----- Listed records -----
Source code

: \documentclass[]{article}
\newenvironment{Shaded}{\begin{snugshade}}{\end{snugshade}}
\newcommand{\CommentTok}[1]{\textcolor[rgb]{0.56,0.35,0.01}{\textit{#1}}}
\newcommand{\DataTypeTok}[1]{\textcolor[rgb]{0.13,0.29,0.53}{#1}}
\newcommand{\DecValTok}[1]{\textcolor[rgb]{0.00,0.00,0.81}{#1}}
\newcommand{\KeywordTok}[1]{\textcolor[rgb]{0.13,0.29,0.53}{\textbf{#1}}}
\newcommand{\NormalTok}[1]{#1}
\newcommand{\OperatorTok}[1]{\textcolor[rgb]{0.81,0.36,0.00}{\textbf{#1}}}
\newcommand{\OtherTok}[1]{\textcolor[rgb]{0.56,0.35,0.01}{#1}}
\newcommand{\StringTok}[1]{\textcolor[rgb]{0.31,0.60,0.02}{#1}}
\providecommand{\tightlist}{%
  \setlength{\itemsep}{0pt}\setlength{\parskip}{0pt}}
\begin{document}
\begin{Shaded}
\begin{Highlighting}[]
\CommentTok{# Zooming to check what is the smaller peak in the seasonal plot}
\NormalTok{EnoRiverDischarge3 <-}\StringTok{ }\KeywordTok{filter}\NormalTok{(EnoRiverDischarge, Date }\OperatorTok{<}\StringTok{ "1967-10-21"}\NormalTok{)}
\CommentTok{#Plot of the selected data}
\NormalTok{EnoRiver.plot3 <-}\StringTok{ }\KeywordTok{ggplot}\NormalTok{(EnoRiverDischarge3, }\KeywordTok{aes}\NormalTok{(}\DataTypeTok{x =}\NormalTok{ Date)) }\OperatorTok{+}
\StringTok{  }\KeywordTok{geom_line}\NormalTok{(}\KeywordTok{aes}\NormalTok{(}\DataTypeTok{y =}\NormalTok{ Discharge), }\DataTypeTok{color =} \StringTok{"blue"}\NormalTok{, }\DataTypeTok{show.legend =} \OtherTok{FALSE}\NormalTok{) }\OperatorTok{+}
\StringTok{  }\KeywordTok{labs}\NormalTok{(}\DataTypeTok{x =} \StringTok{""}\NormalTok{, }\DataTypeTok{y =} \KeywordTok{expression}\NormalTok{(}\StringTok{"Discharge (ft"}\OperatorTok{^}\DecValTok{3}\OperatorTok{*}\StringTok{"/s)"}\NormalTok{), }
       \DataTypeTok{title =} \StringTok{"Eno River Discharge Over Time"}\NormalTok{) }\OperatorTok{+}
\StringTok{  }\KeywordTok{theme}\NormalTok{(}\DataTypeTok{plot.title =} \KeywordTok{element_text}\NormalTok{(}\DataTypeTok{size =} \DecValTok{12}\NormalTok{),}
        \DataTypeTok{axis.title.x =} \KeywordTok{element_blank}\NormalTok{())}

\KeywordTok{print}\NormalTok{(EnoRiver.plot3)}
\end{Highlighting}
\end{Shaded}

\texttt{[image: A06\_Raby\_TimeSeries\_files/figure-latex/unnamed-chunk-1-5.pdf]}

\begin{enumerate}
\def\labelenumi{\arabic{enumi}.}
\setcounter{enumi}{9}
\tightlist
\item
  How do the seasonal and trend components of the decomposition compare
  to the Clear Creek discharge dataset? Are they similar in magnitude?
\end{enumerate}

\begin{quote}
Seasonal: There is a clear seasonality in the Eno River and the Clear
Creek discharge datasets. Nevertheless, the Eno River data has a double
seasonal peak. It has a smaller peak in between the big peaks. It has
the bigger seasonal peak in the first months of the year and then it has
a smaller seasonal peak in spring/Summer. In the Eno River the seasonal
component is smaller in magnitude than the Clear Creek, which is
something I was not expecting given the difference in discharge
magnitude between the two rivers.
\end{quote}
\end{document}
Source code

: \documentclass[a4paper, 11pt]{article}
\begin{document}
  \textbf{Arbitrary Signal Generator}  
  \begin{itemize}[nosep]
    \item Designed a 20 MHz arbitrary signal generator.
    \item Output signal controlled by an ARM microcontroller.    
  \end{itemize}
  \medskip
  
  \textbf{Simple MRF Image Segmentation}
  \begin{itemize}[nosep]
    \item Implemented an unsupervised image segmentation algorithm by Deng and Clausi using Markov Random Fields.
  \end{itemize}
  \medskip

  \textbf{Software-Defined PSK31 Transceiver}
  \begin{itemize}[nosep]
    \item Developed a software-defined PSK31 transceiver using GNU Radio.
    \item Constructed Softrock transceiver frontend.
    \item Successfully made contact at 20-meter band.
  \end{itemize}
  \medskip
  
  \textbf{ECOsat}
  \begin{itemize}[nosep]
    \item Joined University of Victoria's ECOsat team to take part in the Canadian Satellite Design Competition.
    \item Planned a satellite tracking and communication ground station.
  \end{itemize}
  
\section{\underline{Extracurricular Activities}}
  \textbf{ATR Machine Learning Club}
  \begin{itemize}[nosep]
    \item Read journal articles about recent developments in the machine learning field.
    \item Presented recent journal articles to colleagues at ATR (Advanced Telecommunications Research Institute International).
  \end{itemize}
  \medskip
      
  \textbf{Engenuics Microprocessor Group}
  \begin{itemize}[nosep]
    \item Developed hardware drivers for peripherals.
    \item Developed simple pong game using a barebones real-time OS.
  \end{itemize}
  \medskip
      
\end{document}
-----
» **Your assignment**
Only the lines from the one with "Research Institute International)." to the end of the listing are wanted. Print them exactly, keeping both ends.

» **Response to this exercise**
    \item Presented recent journal articles to colleagues at ATR (Advanced Telecommunications Research Institute International).
  \end{itemize}
  \medskip
      
  \textbf{Engenuics Microprocessor Group}
  \begin{itemize}[nosep]
    \item Developed hardware drivers for peripherals.
    \item Developed simple pong game using a barebones real-time OS.
  \end{itemize}
  \medskip
      
\end{document}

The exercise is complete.